1

I am creating a hive table with a large data set, Is there way of creating constraints on the table so that no two rows are the same when we insert the data.

vicky
  • 13
  • 2
  • 1
    Welcome to StackOverflow! To get accurate answers, you should write what is your target and what problem is making you stuck, attach the portion of code interested and also explain what you've tried to solve the issues – xKobalt Jul 24 '20 at 07:53
  • Hi @vicky, If you are feeding the table from a `Spark` job to `Hive` table, you could `drop duplicates` before writing into the table. `Hive` is ` schema on read` so you cannot put `constraints` on it as in traditional databases like `Oracle` or `MySQL` that are `schema on write`. ` schema on read` allows unstructured data to be stored in the database. – Chema Jul 24 '20 at 10:53

1 Answers1

0

Hive does not provide validated UNIQUE, PRIMARY KEY constraints.

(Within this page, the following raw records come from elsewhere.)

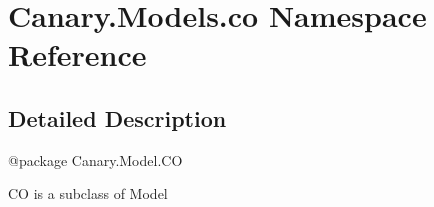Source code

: \hypertarget{namespace_canary_1_1_models_1_1co}{\section{Canary.\-Models.\-co Namespace Reference}
\label{namespace_canary_1_1_models_1_1co}
}


\subsection{Detailed Description}
\begin{DoxyVerb}@package Canary.Model.CO

CO is a subclass of Model
\end{DoxyVerb}
 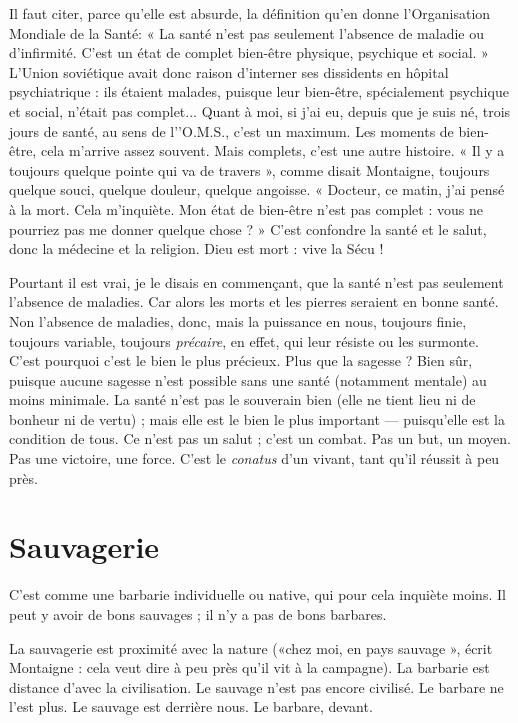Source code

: Il faut citer, parce qu’elle est absurde, la définition qu’en donne l'Organisation
Mondiale de la Santé: « La santé n’est pas seulement l'absence de
maladie ou d’infirmité. C’est un état de complet bien-être physique, psychique
et social. » L'Union soviétique avait donc raison d’interner ses dissidents en
hôpital psychiatrique : ils étaient malades, puisque leur bien-être, spécialement
psychique et social, n’était pas complet... Quant à moi, si j'ai eu, depuis que je
suis né, trois jours de santé, au sens de l’'O.M.S., c’est un maximum. Les
moments de bien-être, cela m'arrive assez souvent. Mais complets, c’est une
autre histoire. « Il y a toujours quelque pointe qui va de travers », comme disait
Montaigne, toujours quelque souci, quelque douleur, quelque angoisse.
« Docteur, ce matin, j'ai pensé à la mort. Cela m'inquiète. Mon état de bien-être
n’est pas complet : vous ne pourriez pas me donner quelque chose ? » C’est
confondre la santé et le salut, donc la médecine et la religion. Dieu est mort :
vive la Sécu !

Pourtant il est vrai, je le disais en commençant, que la santé n’est pas seulement
l’absence de maladies. Car alors les morts et les pierres seraient en
bonne santé. Non l’absence de maladies, donc, mais la puissance en nous, toujours
finie, toujours variable, toujours {\it précaire}, en effet, qui leur résiste ou les
surmonte. C’est pourquoi c’est le bien le plus précieux. Plus que la sagesse ?
Bien sûr, puisque aucune sagesse n’est possible sans une santé (notamment
mentale) au moins minimale. La santé n’est pas le souverain bien (elle ne tient
lieu ni de bonheur ni de vertu) ; mais elle est le bien le plus important —
puisqu'elle est la condition de tous. Ce n’est pas un salut ; c’est un combat. Pas
un but, un moyen. Pas une victoire, une force. C’est le {\it conatus} d’un vivant, tant
qu’il réussit à peu près.

\section{Sauvagerie}
C’est comme une barbarie individuelle ou native, qui pour
cela inquiète moins. Il peut y avoir de bons sauvages ; il n’y
a pas de bons barbares.

La sauvagerie est proximité avec la nature («chez moi, en pays sauvage »,
écrit Montaigne : cela veut dire à peu près qu’il vit à la campagne). La barbarie
est distance d’avec la civilisation. Le sauvage n’est pas encore civilisé. Le barbare
ne l’est plus. Le sauvage est derrière nous. Le barbare, devant.

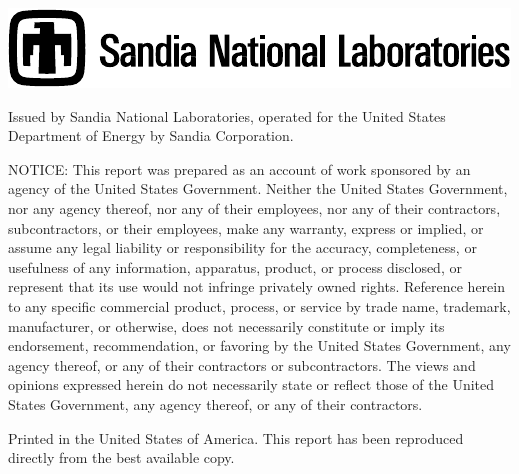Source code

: {{\begin{minipage}[t]{6.0in}
{        \includegraphics{snllineblk}
        }
        \end{minipage}

        \newpage
        \hspace{1.0in}
        \begin{minipage}[t]{5.0in}
            \fontsize{9}{11pt}
            \selectfont

            Issued by Sandia National Laboratories, operated for the
            United States Department of Energy by Sandia Corporation.
            \vspace{\baselineskip}

            {\fontsize{11}{13pt}\selectfont NOTICE:}
            This report was prepared
            as an account of work sponsored by an agency of
            the United States Government. Neither the United
            States Government, nor any agency thereof, nor any
            of their employees, nor any of their contractors,
            subcontractors, or their employees, make any warranty,
            express or implied, or assume any legal liability or
            responsibility for the accuracy, completeness, or
            usefulness of any information, apparatus, product,
            or process disclosed, or represent that its use
            would not infringe privately owned rights. Reference
            herein to any specific commercial product, process,
            or service by trade name, trademark, manufacturer, or
            otherwise, does not necessarily constitute or imply
            its endorsement, recommendation, or favoring by the
            United States Government, any agency thereof, or any
            of their contractors or subcontractors. The views and
            opinions expressed herein do not necessarily state
            or reflect those of the United States Government,
            any agency thereof, or any of their contractors.
            \vspace{\baselineskip}

            Printed in the United States of America. This report has
            been reproduced directly from the best available copy.
            \vspace{\baselineskip}


\end{minipage}}}
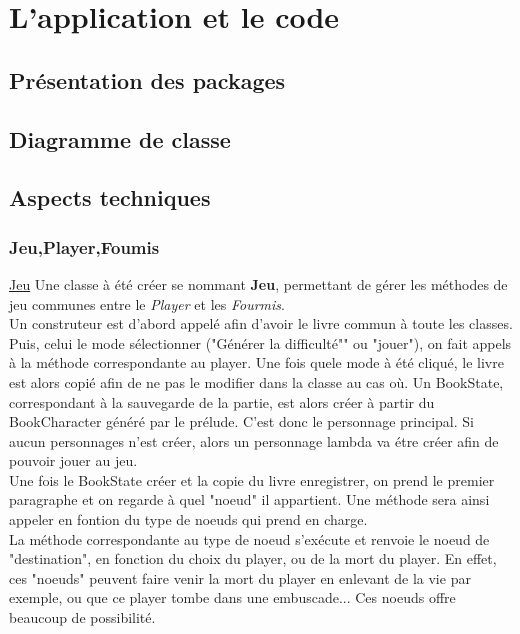 \chapter{L'application et le code}



	\section{Présentation des packages}



	\section{Diagramme de classe}



	\section{Aspects techniques}

		\subsection{Jeu,Player,Foumis}
			\headline
			\underline{Jeu}
			Une classe à été créer se nommant \textbf{Jeu}, permettant de gérer les méthodes de jeu communes entre le \textit{Player} et les \textit{Fourmis}.\\
			Un construteur est d'abord appelé afin d'avoir le livre commun à toute les classes. Puis, celui le mode sélectionner ("Générer la difficulté"" ou "jouer"), on fait appels à la méthode correspondante au player. Une fois quele mode à été cliqué, le livre est alors copié afin de ne pas le modifier dans la classe au cas où. Un BookState, correspondant à la sauvegarde de la partie, est alors créer à partir du BookCharacter généré par le prélude. C'est donc le personnage principal. Si aucun personnages n'est créer, alors un personnage lambda va étre créer afin de pouvoir jouer au jeu.\\
			Une fois le BookState créer et la copie du livre enregistrer, on prend le premier paragraphe et on regarde à quel "noeud" il appartient. Une méthode sera ainsi appeler en fontion du type de noeuds qui prend en charge.\\
			La méthode correspondante au type de noeud s'exécute et renvoie le noeud de "destination", en fonction du choix du player, ou de la mort du player. En effet, ces "noeuds" peuvent faire venir la mort du player en enlevant de la vie par exemple, ou que ce player tombe dans une embuscade... Ces noeuds offre beaucoup de possibilité.\\

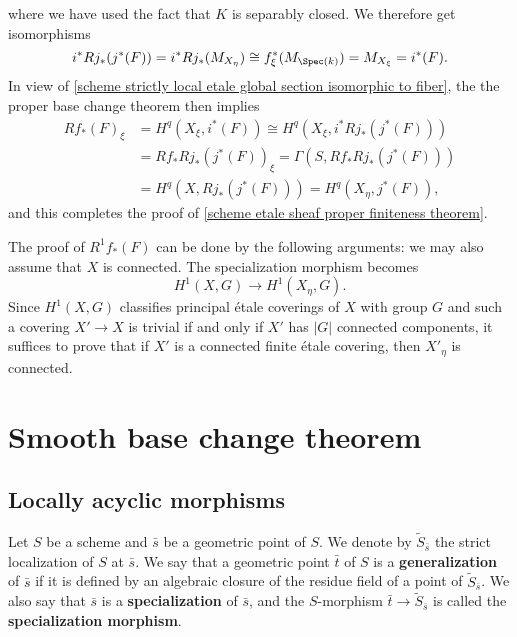where we have used the fact that $K$ is separably closed. We therefore get isomorphisms
\[i^*Rj_*(j^*(F))=i^*Rj_*(M_{X_\eta})\cong f_\xi^*(M_{\Spec(k)})=M_{X_\xi}=i^*(F).\]
In view of \cref{scheme strictly local etale global section isomorphic to fiber}, the the proper base change theorem then implies
\begin{align*}
Rf_*(F)_{\xi}&=H^q(X_\xi,i^*(F))\cong H^q(X_\xi,i^*Rj_*(j^*(F)))\\
&=Rf_*Rj_*(j^*(F))_\xi=\Gamma(S,Rf_*Rj_*(j^*(F)))\\
&=H^q(X,Rj_*(j^*(F)))=H^q(X_\eta,j^*(F)),
\end{align*}
and this completes the proof of \cref{scheme etale sheaf proper finiteness theorem}.

\begin{remark}
The proof of $R^1f_*(F)$ can be done by the following arguments: we may also assume that $X$ is connected. The specialization morphism becomes 
\[H^1(X,G)\to H^1(X_\eta,G).\]
Since $H^1(X,G)$ classifies principal \'etale coverings of $X$ with group $G$ and such a covering $X'\to X$ is trivial if and only if $X'$ has $|G|$ connected components, it suffices to prove that if $X'$ is a connected finite \'etale covering, then $X'_\eta$ is connected. 
\end{remark}

\section{Smooth base change theorem}
\subsection{Locally acyclic morphisms}
Let $S$ be a scheme and $\bar{s}$ be a geometric point of $S$. We denote by $\widetilde{S}_{\bar{s}}$ the strict localization of $S$ at $\bar{s}$. We say that a geometric point $\bar{t}$ of $S$ is a \textbf{generalization} of $\bar{s}$ if it is defined by an algebraic closure of the residue field of a point of $\widetilde{S}_{\bar{s}}$. We also say that $\bar{s}$ is a \textbf{specialization} of $\bar{s}$, and the $S$-morphism $\bar{t}\to\widetilde{S}_{\bar{s}}$ is called the \textbf{specialization morphism}.
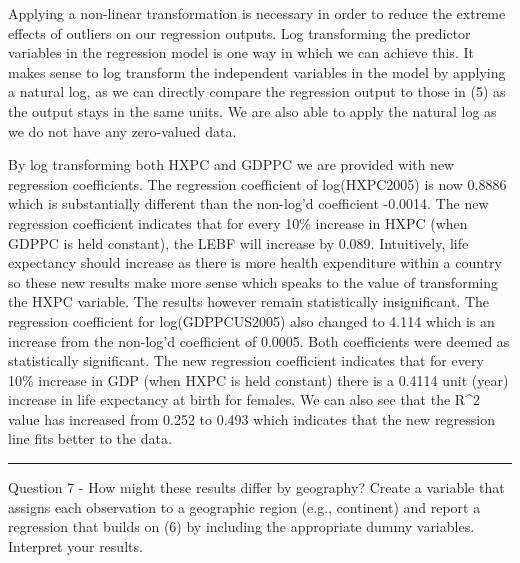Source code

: \documentclass[
]{article}
\newenvironment{Shaded}{\begin{snugshade}}{\end{snugshade}}
\newcommand{\AttributeTok}[1]{\textcolor[rgb]{0.77,0.63,0.00}{#1}}
\newcommand{\FunctionTok}[1]{\textcolor[rgb]{0.00,0.00,0.00}{#1}}
\newcommand{\NormalTok}[1]{#1}
\newcommand{\OtherTok}[1]{\textcolor[rgb]{0.56,0.35,0.01}{#1}}
\newcommand{\SpecialCharTok}[1]{\textcolor[rgb]{0.00,0.00,0.00}{#1}}
\newcommand{\StringTok}[1]{\textcolor[rgb]{0.31,0.60,0.02}{#1}}
\begin{document}
Applying a non-linear transformation is necessary in order to reduce the
extreme effects of outliers on our regression outputs. Log transforming
the predictor variables in the regression model is one way in which we
can achieve this. It makes sense to log transform the independent
variables in the model by applying a natural log, as we can directly
compare the regression output to those in (5) as the output stays in the
same units. We are also able to apply the natural log as we do not have
any zero-valued data.

By log transforming both HXPC and GDPPC we are provided with new
regression coefficients. The regression coefficient of log(HXPC2005) is
now 0.8886 which is substantially different than the non-log'd
coefficient -0.0014. The new regression coefficient indicates that for
every 10\% increase in HXPC (when GDPPC is held constant), the LEBF will
increase by 0.089. Intuitively, life expectancy should increase as there
is more health expenditure within a country so these new results make
more sense which speaks to the value of transforming the HXPC variable.
The results however remain statistically insignificant. The regression
coefficient for log(GDPPCUS2005) also changed to 4.114 which is an
increase from the non-log'd coefficient of 0.0005. Both coefficients
were deemed as statistically significant. The new regression coefficient
indicates that for every 10\% increase in GDP (when HXPC is held
constant) there is a 0.4114 unit (year) increase in life expectancy at
birth for females. We can also see that the R\^{}2 value has increased
from 0.252 to 0.493 which indicates that the new regression line fits
better to the data.

\begin{center}\rule{0.5\linewidth}{0.5pt}\end{center}

Question 7 - How might these results differ by geography? Create a
variable that assigns each observation to a geographic region (e.g.,
continent) and report a regression that builds on (6) by including the
appropriate dummy variables. Interpret your results.

\begin{Shaded}
\end{Shaded}
\end{document}
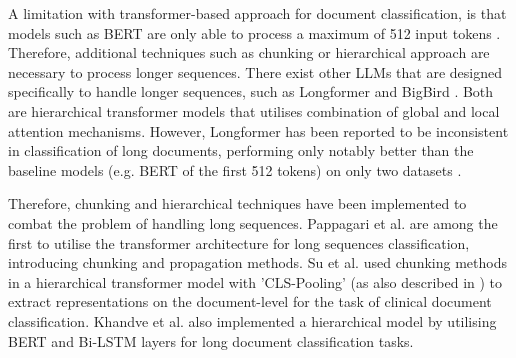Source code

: A limitation with transformer-based approach for document classification, is that models such as BERT are only able to process a maximum of 512 input tokens \cite{devlin-2019-bert}. Therefore, additional techniques such as chunking or hierarchical approach are necessary to process longer sequences. There exist other LLMs that are designed specifically to handle longer sequences, such as Longformer \cite{beltagy-2020-longformer} and BigBird \cite{zaheer-2021-bigbird}. Both are hierarchical transformer models that utilises combination of global and local attention mechanisms. However, Longformer has been reported to be inconsistent in classification of long documents, performing only notably better than the baseline models (e.g. BERT of the first 512 tokens) on only two datasets \cite{park-2022-efficient}.

Therefore, chunking and hierarchical techniques have been implemented to combat the problem of handling long sequences. Pappagari et al. \cite{pappagari-2019-hierarchical} are among the first to utilise the transformer architecture for long sequences classification, introducing chunking and propagation methods. Su et al. \cite{su-2021-classifying} used chunking methods in a hierarchical transformer model with 'CLS-Pooling' (as also described in \cite{adhikari-2019-docbert}) to extract representations on the document-level for the task of clinical document classification. Khandve et al. \cite{khandve-2022-hierarchical-longdoc} also implemented a hierarchical model by utilising BERT and Bi-LSTM layers for long document classification tasks.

As of 2.1.0 Hive includes support for non-validated primary and foreign key constraints. Since these constraints are not validated, an upstream system needs to ensure data integrity before it is loaded into Hive. And as of 3.0.0 Hive includes support for UNIQUE, NOT NULL, DEFAULT and CHECK constraints. Beside UNIQUE all three type of constraints are enforced.

You can apply DISTINCT or ROW_NUMBER, to all the dataset or partition. Also you can use UNION old data with new data for simply removing duplicates. If your table is partitioned, you can rewrite partition in such way:

insert overwrite table MYTABLE partition(load_date='2020-07-25')
select col1, col2, ... colN
from MYTABLE where load_date='2020-07-25'
UNION
select  col1, col2, ... colN
from DAILY_INCREMENT_DATA

UNION will return distinct rows.

See also this answer for more details about using row_number and other loading scenarios.

Also Hive 2.2 supports MERGE in ACID mode.

leftjoin
  • 36,950
  • 8
  • 57
  • 116